Please return every line in the following data that includes the string "artistic".

[[ RECORDS SHOWN open ]]

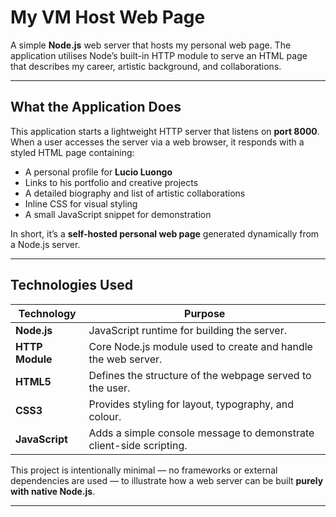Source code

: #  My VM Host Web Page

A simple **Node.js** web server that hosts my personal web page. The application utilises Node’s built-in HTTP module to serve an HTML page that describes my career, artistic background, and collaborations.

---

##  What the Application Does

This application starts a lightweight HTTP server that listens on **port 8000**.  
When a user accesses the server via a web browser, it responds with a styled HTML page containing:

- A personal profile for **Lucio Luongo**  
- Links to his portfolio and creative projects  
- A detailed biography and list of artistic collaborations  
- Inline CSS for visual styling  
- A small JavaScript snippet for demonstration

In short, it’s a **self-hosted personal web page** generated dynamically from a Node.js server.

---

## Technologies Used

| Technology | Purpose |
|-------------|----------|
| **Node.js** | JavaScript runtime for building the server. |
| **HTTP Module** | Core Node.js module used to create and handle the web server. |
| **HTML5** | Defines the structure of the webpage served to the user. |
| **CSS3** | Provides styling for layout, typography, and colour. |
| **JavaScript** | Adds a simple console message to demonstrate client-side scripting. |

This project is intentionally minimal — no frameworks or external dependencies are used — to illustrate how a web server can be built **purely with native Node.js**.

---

[[ RECORDS SHOWN closed ]]
[[ RECORDS SHOWN open ]]

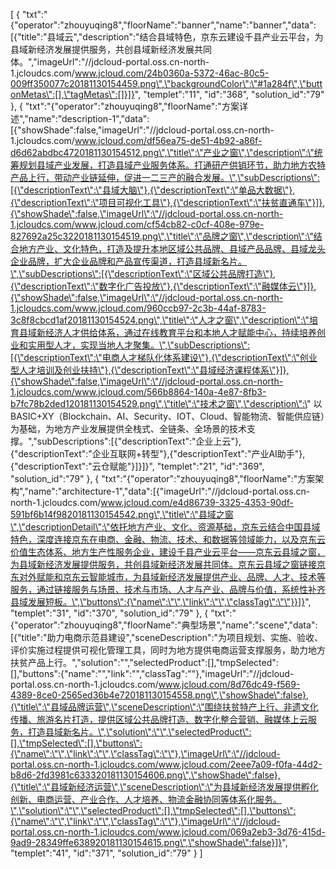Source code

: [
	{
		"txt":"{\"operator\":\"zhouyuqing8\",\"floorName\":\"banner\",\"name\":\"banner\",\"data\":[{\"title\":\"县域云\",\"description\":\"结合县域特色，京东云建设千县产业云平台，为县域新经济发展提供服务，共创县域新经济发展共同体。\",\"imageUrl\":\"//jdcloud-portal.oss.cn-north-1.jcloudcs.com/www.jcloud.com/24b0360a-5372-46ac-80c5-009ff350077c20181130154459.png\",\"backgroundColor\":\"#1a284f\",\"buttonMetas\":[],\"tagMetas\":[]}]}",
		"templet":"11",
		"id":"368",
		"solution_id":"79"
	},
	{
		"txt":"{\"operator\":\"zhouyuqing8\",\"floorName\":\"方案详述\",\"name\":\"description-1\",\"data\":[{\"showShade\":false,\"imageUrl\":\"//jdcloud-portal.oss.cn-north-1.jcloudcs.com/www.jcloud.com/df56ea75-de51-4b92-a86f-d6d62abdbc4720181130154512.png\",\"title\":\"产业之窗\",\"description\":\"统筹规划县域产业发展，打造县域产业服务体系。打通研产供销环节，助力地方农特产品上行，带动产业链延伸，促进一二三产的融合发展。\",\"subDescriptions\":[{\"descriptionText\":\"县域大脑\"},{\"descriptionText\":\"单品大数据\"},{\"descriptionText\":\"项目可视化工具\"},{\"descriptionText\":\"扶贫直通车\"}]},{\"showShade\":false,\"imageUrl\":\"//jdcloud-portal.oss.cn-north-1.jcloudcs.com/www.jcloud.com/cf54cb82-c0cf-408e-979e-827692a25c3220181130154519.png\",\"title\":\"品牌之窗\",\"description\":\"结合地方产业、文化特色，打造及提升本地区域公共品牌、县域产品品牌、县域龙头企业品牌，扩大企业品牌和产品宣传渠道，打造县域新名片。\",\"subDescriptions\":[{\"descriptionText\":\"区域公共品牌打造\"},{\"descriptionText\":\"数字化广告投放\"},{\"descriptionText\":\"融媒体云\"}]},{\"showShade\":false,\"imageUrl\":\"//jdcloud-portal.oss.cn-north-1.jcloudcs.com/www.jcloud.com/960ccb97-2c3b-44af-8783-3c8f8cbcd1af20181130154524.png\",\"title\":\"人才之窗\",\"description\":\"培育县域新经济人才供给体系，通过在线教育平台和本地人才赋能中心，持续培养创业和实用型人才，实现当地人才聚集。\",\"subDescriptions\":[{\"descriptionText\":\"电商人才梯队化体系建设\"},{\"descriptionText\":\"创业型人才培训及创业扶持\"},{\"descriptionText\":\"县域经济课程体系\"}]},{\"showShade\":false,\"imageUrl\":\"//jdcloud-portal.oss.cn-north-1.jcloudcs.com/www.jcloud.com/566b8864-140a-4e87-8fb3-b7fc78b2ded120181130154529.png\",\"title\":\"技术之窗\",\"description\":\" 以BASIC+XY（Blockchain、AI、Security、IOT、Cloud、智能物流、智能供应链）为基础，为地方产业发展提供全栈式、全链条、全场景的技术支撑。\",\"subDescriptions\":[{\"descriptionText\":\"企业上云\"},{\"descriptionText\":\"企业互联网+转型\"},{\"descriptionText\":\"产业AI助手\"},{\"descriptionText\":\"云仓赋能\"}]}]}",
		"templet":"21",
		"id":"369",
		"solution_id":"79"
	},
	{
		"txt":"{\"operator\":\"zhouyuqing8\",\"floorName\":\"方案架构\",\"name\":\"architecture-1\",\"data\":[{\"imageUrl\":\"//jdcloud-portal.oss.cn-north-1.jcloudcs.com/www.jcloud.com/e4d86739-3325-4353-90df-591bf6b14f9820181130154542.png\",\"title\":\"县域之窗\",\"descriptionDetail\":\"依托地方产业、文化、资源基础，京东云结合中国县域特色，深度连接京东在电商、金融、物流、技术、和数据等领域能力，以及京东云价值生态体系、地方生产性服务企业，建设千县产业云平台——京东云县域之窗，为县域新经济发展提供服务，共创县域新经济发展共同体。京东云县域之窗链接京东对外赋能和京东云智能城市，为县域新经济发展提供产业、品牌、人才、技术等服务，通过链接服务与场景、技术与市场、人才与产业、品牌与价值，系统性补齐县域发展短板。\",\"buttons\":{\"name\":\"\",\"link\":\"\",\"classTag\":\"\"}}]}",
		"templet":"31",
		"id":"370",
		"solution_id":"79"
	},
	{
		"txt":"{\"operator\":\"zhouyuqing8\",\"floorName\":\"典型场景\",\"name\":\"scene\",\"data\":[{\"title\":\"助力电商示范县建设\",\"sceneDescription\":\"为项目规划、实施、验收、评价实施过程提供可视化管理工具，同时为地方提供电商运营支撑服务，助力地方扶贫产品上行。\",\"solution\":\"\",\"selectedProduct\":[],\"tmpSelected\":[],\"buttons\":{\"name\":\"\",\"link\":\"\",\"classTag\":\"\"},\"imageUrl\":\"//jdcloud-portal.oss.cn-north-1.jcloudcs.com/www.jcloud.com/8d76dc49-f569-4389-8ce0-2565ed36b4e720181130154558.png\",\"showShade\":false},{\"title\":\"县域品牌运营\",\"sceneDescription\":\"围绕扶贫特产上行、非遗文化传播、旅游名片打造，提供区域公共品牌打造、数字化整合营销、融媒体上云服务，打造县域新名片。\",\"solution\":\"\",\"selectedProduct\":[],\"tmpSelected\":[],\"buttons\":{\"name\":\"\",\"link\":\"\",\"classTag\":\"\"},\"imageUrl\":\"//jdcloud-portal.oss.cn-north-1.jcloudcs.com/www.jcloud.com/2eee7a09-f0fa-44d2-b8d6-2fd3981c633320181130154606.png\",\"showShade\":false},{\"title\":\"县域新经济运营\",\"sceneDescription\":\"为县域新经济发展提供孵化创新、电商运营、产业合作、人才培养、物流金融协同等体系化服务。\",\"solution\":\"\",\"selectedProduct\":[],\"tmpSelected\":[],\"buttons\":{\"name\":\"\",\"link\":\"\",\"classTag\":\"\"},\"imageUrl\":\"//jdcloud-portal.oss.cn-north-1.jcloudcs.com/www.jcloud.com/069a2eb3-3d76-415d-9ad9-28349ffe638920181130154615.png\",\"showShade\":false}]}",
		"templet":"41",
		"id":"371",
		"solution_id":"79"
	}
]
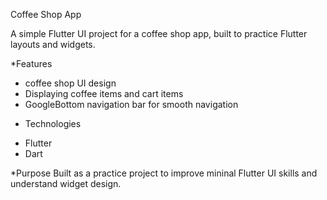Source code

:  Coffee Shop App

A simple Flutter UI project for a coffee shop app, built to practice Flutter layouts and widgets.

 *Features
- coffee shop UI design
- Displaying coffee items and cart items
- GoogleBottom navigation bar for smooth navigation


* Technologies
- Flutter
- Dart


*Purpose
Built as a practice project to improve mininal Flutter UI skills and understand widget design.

[[ RECORDS SHOWN closed ]]
[[ RECORDS SHOWN open ]]

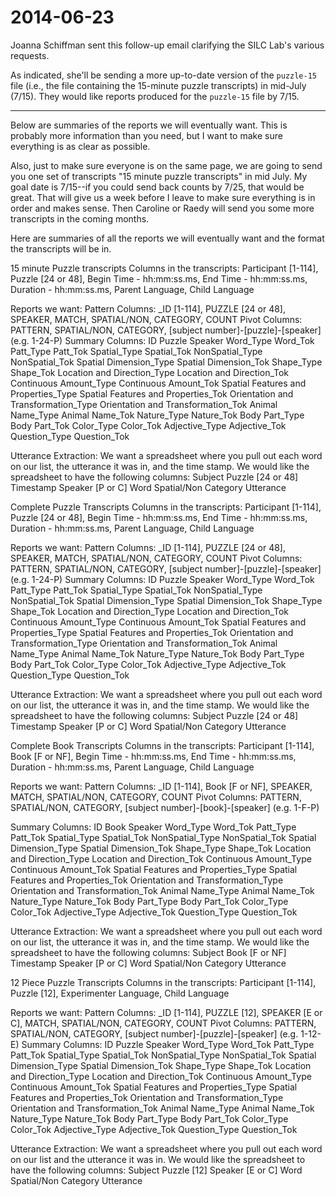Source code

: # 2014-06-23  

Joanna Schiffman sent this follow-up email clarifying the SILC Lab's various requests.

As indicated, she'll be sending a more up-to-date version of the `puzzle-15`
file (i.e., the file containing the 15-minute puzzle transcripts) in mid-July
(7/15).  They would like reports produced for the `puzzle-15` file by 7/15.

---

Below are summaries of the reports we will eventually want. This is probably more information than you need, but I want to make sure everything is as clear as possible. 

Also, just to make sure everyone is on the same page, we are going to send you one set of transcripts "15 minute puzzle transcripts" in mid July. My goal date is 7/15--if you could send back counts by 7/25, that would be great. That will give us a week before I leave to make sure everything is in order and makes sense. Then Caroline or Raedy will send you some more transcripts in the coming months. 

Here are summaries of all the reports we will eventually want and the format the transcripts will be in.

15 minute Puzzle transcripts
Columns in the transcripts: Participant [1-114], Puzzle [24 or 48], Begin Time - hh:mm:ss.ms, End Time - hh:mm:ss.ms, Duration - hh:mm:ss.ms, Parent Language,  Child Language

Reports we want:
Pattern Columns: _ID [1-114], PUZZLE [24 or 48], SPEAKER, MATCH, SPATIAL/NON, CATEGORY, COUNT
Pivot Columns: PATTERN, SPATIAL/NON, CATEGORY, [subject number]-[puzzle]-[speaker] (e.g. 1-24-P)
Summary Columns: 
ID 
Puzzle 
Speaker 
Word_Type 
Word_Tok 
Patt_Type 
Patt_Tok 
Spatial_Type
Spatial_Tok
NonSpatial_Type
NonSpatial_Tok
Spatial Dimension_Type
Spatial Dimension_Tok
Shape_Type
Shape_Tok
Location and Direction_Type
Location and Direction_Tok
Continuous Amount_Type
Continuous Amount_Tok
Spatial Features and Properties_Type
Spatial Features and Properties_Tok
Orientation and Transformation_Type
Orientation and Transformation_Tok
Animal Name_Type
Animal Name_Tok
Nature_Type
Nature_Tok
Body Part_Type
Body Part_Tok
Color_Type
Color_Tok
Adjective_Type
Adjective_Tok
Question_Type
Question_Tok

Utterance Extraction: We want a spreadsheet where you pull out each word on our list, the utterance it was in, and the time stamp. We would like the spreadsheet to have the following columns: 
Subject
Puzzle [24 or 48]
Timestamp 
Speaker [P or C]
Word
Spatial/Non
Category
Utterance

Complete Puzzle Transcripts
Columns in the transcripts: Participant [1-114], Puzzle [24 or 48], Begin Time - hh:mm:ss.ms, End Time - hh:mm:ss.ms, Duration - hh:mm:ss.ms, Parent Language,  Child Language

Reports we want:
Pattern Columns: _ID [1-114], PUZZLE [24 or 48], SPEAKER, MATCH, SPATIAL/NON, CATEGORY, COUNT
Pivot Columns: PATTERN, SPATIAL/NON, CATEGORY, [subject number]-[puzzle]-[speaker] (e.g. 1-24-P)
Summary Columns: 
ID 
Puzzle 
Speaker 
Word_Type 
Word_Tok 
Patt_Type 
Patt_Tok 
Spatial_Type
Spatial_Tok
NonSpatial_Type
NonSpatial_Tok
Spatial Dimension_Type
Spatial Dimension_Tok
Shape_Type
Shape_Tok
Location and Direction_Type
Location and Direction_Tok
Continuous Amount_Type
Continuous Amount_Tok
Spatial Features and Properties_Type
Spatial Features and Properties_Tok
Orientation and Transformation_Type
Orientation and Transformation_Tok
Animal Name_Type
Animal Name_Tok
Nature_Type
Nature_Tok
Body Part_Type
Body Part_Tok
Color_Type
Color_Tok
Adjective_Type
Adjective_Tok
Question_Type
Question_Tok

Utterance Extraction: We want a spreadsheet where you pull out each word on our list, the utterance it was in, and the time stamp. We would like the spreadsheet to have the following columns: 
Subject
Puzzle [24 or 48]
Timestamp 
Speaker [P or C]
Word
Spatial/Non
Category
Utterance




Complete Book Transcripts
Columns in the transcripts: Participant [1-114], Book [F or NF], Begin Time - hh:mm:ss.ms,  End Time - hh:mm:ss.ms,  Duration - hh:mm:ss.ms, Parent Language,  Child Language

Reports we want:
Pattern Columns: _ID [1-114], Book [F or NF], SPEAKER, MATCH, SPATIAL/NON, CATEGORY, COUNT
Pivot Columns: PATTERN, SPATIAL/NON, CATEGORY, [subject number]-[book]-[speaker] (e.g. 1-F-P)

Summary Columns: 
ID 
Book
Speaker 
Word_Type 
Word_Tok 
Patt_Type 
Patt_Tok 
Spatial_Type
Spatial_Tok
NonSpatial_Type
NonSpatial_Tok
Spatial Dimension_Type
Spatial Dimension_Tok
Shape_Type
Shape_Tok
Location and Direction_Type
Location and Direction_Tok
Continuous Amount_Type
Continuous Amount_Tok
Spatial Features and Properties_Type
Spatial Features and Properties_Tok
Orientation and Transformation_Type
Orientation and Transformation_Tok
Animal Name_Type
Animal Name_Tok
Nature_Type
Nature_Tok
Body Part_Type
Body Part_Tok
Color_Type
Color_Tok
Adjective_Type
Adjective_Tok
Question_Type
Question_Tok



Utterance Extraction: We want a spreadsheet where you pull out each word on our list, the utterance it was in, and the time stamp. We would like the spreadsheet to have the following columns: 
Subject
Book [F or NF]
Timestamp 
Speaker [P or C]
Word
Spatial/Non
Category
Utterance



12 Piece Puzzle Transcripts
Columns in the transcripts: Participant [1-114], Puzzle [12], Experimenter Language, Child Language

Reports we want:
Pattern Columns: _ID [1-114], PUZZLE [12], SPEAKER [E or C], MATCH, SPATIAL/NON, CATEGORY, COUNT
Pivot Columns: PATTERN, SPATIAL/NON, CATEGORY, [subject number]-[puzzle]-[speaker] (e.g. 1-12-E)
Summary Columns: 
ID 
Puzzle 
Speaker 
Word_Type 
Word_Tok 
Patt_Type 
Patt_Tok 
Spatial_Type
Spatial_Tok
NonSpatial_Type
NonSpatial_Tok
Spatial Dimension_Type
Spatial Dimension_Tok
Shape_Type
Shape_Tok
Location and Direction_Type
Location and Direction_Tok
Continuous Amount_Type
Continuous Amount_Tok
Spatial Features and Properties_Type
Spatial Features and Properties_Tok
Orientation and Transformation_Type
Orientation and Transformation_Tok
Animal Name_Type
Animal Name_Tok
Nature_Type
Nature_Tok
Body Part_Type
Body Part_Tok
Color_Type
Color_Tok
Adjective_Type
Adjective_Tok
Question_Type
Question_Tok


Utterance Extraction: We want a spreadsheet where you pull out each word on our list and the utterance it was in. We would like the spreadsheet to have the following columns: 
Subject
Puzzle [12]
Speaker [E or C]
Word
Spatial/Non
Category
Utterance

[[ RECORDS SHOWN closed ]]

RESULT
A simple **Node.js** web server that hosts my personal web page. The application utilises Node’s built-in HTTP module to serve an HTML page that describes my career, artistic background, and collaborations.
- A detailed biography and list of artistic collaborations  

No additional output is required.